|Summary:||Memory test bails prematurely when testing greater than 256 GB in RH4.6 x64|
|Product:||Red Hat Hardware Certification Program||Reporter:||Gregg Shick <gregg.shick>|
|Component:||Test Suite (tests)||Assignee:||Greg Nichols <gnichols>|
|Status:||CLOSED WONTFIX||QA Contact:||Lawrence Lim <llim>|
|Version:||5.2||CC:||dwa, gnichols, hcp-admin, micah.parrish, rick.hester, rlandry, sandy.garza, tools-bugs|
|Fixed In Version:||Doc Type:||Bug Fix|
|Doc Text:||Story Points:||---|
|Last Closed:||2008-12-16 20:44:44 UTC||Type:||---|
|oVirt Team:||---||RHEL 7.3 requirements from Atomic Host:|
|Cloudforms Team:||---||Target Upstream Version:|
Description Gregg Shick 2008-07-01 19:56:51 UTC
Description of problem: Memory test bails prematurely when testing greater than 256 GB in RH4.6 x64 Version-Release number of selected component (if applicable): RH4.6 x64 / HTS 5.2-16 Proliant 785 / 8 processors / 512GB memory How reproducible: Every time Steps to Reproduce: 1.Install RH4.6 x64 on a system with 512GB 2.Install HTS 5.2-16 3.Execute memory test Actual results: Test fails after only a few seconds of runtime. Expected results: Test at minimum runs to completion. Additional info: It will run successfully and pass with 256GB. The breaking point is somewhere between 320 and 384GB.

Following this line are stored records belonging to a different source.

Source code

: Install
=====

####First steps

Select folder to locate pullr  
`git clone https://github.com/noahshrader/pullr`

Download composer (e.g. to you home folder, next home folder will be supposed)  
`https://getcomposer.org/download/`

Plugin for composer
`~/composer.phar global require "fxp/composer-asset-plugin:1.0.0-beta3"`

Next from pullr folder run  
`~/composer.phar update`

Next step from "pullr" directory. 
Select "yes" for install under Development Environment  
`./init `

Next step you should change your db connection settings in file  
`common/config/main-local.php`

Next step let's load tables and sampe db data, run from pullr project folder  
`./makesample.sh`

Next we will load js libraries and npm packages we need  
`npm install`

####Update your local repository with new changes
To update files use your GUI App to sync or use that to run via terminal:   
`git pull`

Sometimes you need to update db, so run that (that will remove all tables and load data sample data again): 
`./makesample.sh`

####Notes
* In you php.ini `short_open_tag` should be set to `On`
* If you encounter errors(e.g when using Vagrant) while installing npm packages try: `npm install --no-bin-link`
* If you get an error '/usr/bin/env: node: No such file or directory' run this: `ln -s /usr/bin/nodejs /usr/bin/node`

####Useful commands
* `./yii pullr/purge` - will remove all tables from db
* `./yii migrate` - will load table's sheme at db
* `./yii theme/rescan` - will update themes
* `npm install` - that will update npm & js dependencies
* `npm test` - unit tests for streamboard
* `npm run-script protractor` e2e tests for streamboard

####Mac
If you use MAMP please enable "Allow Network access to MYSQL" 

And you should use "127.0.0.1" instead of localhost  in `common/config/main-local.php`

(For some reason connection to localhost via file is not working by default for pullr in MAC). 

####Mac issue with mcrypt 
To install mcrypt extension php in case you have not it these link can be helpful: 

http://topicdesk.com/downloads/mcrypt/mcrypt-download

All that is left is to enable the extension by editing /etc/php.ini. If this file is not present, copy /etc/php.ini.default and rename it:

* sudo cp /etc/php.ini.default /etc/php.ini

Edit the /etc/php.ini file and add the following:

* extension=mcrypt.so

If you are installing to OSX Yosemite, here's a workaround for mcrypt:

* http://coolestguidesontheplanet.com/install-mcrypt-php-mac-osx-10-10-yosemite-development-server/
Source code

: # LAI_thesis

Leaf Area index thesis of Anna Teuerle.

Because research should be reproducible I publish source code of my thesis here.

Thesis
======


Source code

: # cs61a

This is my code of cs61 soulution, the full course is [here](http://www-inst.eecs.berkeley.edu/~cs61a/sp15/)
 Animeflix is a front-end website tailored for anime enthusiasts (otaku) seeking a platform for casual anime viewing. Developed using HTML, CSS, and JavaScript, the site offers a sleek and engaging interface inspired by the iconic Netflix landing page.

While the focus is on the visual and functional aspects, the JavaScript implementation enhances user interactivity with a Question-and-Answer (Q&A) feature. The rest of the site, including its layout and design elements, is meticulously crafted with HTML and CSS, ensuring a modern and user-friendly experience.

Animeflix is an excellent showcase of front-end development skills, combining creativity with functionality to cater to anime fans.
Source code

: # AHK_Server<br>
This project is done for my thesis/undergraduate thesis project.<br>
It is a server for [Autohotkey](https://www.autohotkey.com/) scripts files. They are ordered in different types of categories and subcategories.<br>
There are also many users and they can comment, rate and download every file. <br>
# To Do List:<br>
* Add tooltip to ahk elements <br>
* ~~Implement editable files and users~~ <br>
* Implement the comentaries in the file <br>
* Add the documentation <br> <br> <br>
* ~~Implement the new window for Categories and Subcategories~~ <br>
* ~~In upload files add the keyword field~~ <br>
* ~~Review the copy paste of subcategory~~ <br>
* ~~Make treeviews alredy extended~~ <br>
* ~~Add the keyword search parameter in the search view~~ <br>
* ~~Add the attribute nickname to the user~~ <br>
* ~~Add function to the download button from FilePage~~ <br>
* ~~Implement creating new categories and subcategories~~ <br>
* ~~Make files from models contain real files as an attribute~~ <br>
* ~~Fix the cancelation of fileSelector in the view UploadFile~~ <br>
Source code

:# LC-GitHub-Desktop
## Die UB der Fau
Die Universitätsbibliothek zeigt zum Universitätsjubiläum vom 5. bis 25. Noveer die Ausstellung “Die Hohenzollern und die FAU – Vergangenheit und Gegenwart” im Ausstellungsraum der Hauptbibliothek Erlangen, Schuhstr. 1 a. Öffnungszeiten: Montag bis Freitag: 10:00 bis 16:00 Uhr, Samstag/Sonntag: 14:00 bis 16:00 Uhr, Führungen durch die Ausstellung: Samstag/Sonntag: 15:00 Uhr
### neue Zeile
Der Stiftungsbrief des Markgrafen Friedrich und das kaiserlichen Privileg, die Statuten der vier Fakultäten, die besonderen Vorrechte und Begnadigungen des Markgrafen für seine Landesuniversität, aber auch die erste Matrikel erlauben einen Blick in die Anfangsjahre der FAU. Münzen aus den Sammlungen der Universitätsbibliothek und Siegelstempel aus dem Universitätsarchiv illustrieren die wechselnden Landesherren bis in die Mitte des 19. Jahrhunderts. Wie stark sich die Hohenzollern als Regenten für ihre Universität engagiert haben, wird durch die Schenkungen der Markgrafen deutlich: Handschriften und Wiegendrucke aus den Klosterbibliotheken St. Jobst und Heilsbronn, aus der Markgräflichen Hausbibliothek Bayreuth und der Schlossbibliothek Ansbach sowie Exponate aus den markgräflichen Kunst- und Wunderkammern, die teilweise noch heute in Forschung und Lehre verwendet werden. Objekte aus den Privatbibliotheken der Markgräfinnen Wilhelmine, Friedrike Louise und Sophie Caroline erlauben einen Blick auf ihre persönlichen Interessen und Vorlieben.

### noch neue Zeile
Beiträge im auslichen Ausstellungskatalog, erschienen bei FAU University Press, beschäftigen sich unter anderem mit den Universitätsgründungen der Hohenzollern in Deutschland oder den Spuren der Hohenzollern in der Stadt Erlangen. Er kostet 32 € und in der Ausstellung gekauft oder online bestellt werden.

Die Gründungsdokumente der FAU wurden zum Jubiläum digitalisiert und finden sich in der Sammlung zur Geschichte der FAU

Comment 1 Gregg Shick 2008-07-01 19:56:52 UTC
Created attachment 310713 [details] test results passing with 256 and failing with greater than 256GB.
Comment 2 David Aquilina 2008-07-09 15:06:52 UTC
Gregg, Does the test fail if you run it manually outside of the test harness? To do so, switch to the directory containing the memory test and run runtest.sh: cd /usr/share/hts/tests/memory ./runtest.sh Please capture any output produced, as well as /var/log/messages. Thanks!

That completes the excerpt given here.